The treatments for improving the skin’s surface and thickness are a group of procedures known as ‘skin resurfacing’. This can traditionally be done by three well-known treatment modalities: deep chemical peels, dermabrasion and ablative lasers.1 While these treatments can deliver very good results, some patients are not keen to have them because they all are associated with the following issues:2,3,4
- Unwanted side effects such as permanent scarring and skin depigmentation or hyperpigmentation.
- Pain that needs topical anaesthesia, nerve block and sometimes even general anaesthesia.
- Long recovery time for the skin to heal and then a long period of facial erythema before the skin colour returns to normality.
- High cost to the patients because of the complexity of the procedures.

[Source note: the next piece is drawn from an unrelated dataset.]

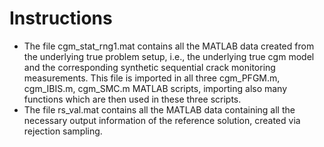 # Instructions

- The file cgm_stat_rng1.mat contains all the MATLAB data created from the underlying true problem setup, i.e., the underlying true cgm model and the corresponding synthetic sequential crack monitoring measurements. This file is imported in all three cgm_PFGM.m, cgm_IBIS.m, cgm_SMC.m MATLAB scripts, importing also many functions which are then used in these three scripts.
- The file rs_val.mat contains all the MATLAB data containing all the necessary output information of the reference solution, created via rejection sampling.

Recently, a new fractional ablative treatment modality using thermo-mechanical action (TMA) became available. The machine is a small device weighing about five kilograms that can be placed on a table top or transported in an airline hand carry-on bag. It is not a laser; hence, registration with the Care Quality Commission and annual maintenance contracts are not required. In this article, I shall detail the use of this device in a patient with severe photoageing and the results that were obtained.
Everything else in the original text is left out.